I work at a Trek dealer and I have access to their Dexter system, which is where we place orders for bikes. there are no blue Wahoo 29ers for 2012 and in 2011, the Wahoo was blue and only came in a 26" model.



Trek website said:


> Wahoo /
> Any *26*" rider looking for a better ride will love these G2 Geometry mountain goats.
> Upgrades from Advance
> 
> ...


Wahoo - Trek Bicycle

I have build and ridden several Mambas, they have mechanical disc brakes.



Trek website said:


> Mamba /
> 29ers are versatile enough to serve XC and trail riders, and their unbeatable efficiency and momentum make them the ultimate singlespeed weapon.
> Upgrades from Marlin
> 
> ...


Mamba - Trek Bicycle

here is the 2012 Wahoo, which only has a black/red color- 2012 Wahoo - Trek Bicycle if it came in another color, the Trek website would show another color option in that little swatch in the upper-right corner of the photo. if you look through some of the higher-end bikes, they have two or three color options on those swatches. sometimes the Trek main site shows what they wanted to make available to customers, but those disappear after a short production run or never get produced at all for whatever reason, so going to the Trek dealer's site is a more reliable source of information.

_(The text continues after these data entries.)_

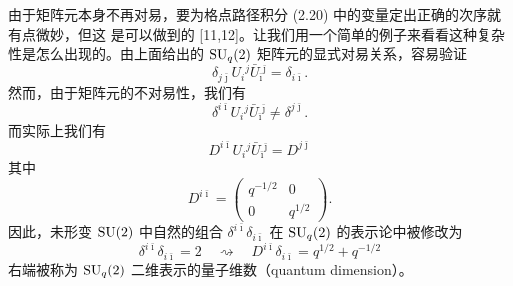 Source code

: 由于矩阵元本身不再对易，要为格点路径积分 (2.20) 中的变量定出正确的次序就有点微妙，但这
是可以做到的 [11,12]。让我们用一个简单的例子来看看这种复杂性是怎么出现的。由上面给出的
$\mathrm{SU}_q(2)$ 矩阵元的显式对易关系，容易验证
\begin{equation}
  \delta_{j\bar{\jmath}}U_i{}^j\bar{U}_{\bar{\imath}}{}^{\bar{\jmath}}=\delta_{i\bar{\imath}}.
  \tag{2.24}
\end{equation}
然而，由于矩阵元的不对易性，我们有
\begin{equation}
  \delta^{i\bar{\imath}}U_i{}^j\bar{U}_{\bar{\imath}}{}^{\bar{\jmath}}\neq\delta^{j\bar{\jmath}}.
  \tag{2.25}
\end{equation}
而实际上我们有
\begin{equation}
  D^{i\bar{\imath}}U_i{}^j\bar{U}_{\bar{\imath}}{}^{\bar{\jmath}}=D^{j\bar{\jmath}}
  \tag{2.26}
\end{equation}
其中
\begin{equation}
  D^{i\bar{\imath}}=\begin{pmatrix}q^{-1/2}&0\\0&q^{1/2}\end{pmatrix}.
  \tag{2.27}
\end{equation}
因此，未形变 $\mathrm{SU}(2)$ 中自然的组合 $\delta^{i\bar{\imath}}\delta_{i\bar{\imath}}$ 在 $\mathrm{SU}_q(2)$
的表示论中被修改为
\begin{equation}
  \delta^{i\bar{\imath}}\delta_{i\bar{\imath}}=2
  \quad\rightsquigarrow\quad
  D^{i\bar{\imath}}\delta_{i\bar{\imath}}=q^{1/2}+q^{-1/2}
  \tag{2.28}
\end{equation}
右端被称为 $\mathrm{SU}_q(2)$ 二维表示的量子维数（quantum dimension）。

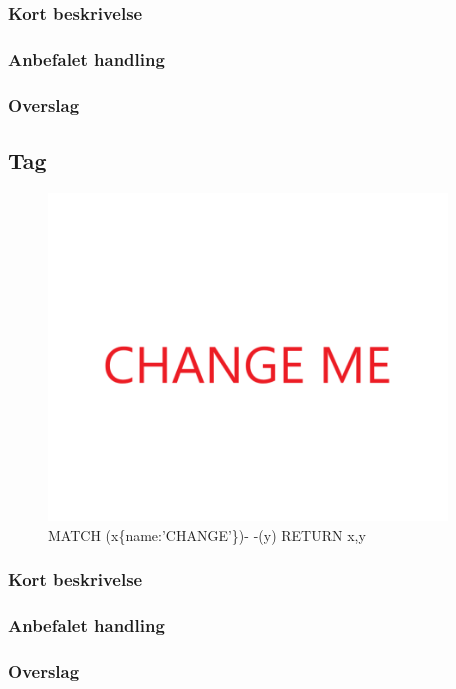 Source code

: \documentclass{article}
\begin{document}
\subsubsection{Kort beskrivelse}
\subsubsection{Anbefalet handling}
\subsubsection{Overslag}


\subsection{Tag}
\begin{figure}[h]
\includegraphics[width=300pt]{CHANGE.PNG}
\caption{MATCH (x\{name:'CHANGE'\})- -(y) RETURN x,y}
\end{figure}
\subsubsection{Kort beskrivelse}
\subsubsection{Anbefalet handling}
\subsubsection{Overslag}
\end{document}
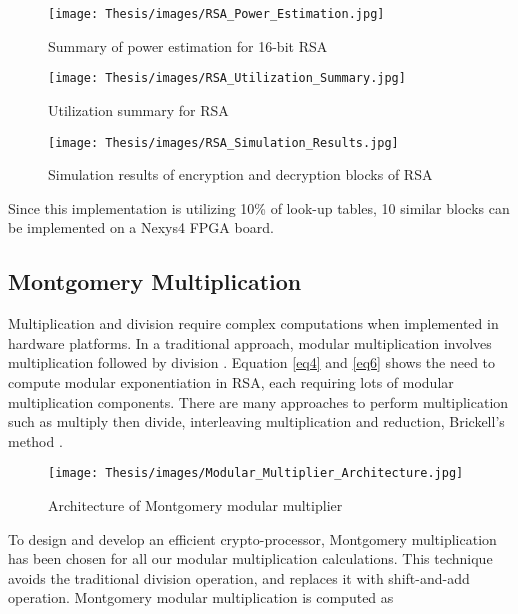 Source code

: \documentclass{cpp}
\begin{document}
\newpage

\begin{figure}[htp]
    \centering
    \texttt{[image: Thesis/images/RSA\_Power\_Estimation.jpg]}
    \caption{Summary of power estimation for 16-bit RSA}
    \label{fig:figure2}
\end{figure}

\begin{figure}[htp]
    \centering
    \texttt{[image: Thesis/images/RSA\_Utilization\_Summary.jpg]}
    \caption{Utilization summary for RSA}
    \label{fig:figure3}
\end{figure}

\newpage

\begin{figure*}[htp]
    \centering
    \texttt{[image: Thesis/images/RSA\_Simulation\_Results.jpg]}
    \caption{Simulation results of encryption and decryption blocks of RSA}
    \label{fig:figure4}
\end{figure*}

Since this implementation is utilizing 10\% of look-up tables, 10 similar blocks can be implemented on a Nexys4 FPGA board.

\subsection{Montgomery Multiplication}

Multiplication and division require complex computations when implemented in hardware platforms. In a traditional approach, modular multiplication involves multiplication followed by division \cite{hans:nils:sheueling:vipul:leonard}. Equation \eqref{eq4} and \eqref{eq6} shows the need to compute modular exponentiation in RSA, each requiring lots of modular multiplication components. There are many approaches to perform multiplication such as multiply then divide, interleaving multiplication and reduction, Brickell's method \cite{sushanta:manoranjan}.

\newpage

\begin{figure}[H]
    \centering
    \texttt{[image: Thesis/images/Modular\_Multiplier\_Architecture.jpg]}
    \caption{Architecture of Montgomery modular multiplier}
    \label{fig:figure5}
\end{figure}

\newpage

To design and develop an efficient crypto-processor, Montgomery multiplication  has been chosen for all our modular multiplication calculations. This technique avoids the traditional division operation, and replaces it with shift-and-add operation. Montgomery modular multiplication is computed as
\end{document}
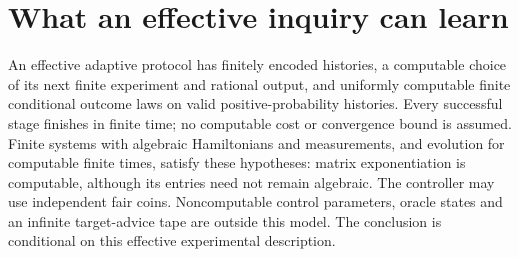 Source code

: \section{What an effective inquiry can learn}
\label{sec:inquiry}
An effective adaptive protocol has finitely encoded histories, a
computable choice of its next finite experiment and rational output,
and uniformly computable finite conditional outcome laws on valid
positive-probability histories. Every successful stage finishes in
finite time; no computable cost or convergence bound is assumed.
Finite systems with algebraic Hamiltonians and measurements, and
evolution for computable finite times, satisfy these hypotheses:
matrix exponentiation is computable, although its entries need not
remain algebraic. The controller may use independent fair coins.
Noncomputable control parameters, oracle states and an infinite
target-advice tape are outside this model. The conclusion is
conditional on this effective experimental description.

here is the 2011 Wahoo, which only came in blue- Wahoo - Trek Bicycle again, only one color option in the swatch at the top-right because that's the only one they made in 2010.

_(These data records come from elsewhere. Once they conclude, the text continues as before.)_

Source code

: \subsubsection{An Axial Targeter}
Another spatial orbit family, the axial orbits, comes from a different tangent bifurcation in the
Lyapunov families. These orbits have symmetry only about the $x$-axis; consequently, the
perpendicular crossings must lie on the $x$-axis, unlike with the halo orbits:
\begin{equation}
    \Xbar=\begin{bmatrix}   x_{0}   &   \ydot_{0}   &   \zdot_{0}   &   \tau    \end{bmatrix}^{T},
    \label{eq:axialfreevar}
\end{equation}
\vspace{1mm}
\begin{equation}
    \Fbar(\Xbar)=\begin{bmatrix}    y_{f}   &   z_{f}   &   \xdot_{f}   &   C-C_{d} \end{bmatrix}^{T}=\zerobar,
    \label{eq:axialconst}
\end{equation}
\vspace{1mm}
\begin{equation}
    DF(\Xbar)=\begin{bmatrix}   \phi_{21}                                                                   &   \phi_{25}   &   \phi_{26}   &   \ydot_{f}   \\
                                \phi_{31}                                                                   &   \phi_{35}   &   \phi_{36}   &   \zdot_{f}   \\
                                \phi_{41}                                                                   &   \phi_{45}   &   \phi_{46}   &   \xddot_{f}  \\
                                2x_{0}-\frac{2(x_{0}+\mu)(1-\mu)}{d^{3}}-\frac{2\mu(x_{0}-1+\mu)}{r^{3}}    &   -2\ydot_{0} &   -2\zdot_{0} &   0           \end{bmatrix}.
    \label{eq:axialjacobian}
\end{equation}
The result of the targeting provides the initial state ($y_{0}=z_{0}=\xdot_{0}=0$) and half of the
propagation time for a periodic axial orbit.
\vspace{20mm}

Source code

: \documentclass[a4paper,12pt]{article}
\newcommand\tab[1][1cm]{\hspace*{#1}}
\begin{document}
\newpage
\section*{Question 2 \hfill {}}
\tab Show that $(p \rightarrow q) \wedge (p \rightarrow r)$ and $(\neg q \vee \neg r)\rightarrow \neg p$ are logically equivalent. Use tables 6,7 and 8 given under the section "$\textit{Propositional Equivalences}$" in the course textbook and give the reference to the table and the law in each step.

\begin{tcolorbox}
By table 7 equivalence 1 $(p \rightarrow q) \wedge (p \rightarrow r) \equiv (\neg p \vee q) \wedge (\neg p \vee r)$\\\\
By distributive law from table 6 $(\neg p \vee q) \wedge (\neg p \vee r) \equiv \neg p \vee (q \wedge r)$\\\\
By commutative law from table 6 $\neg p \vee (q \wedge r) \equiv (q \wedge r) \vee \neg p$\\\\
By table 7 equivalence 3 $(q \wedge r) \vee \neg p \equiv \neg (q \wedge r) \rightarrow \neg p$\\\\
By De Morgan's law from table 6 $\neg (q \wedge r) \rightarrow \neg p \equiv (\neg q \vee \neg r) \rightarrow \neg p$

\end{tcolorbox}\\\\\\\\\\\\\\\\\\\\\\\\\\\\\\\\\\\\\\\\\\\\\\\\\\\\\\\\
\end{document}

for a second bit of proof, read Bikepedia's entries on these:
Gary Fisher Wahoo


Bikepedia.com said:


> Bicycle Type	Mountain bike, front suspension
> MSRP (new)	$659.99
> Weight	Unspecified
> Sizes	13", 15.5", 17.5", 19", 21"
> ...


bikepedia does not have 2012 stuff listed here, 2012 is on the showroom floor at the bike shop where I work and I worked on one just the other day. the Trek site does not lie: Avid BB5's.


----------



## mack_turtle (Jan 6, 2009)

oh ****, the blue 2012 is not in the new Trek catalog we just got and it's not on the server. I usually go to that first and the trek site has something that isn't in there. I wonder what that true blue color is going to look like because I haven't seen any photos of it and it does not exist in their ordering site yet. weird.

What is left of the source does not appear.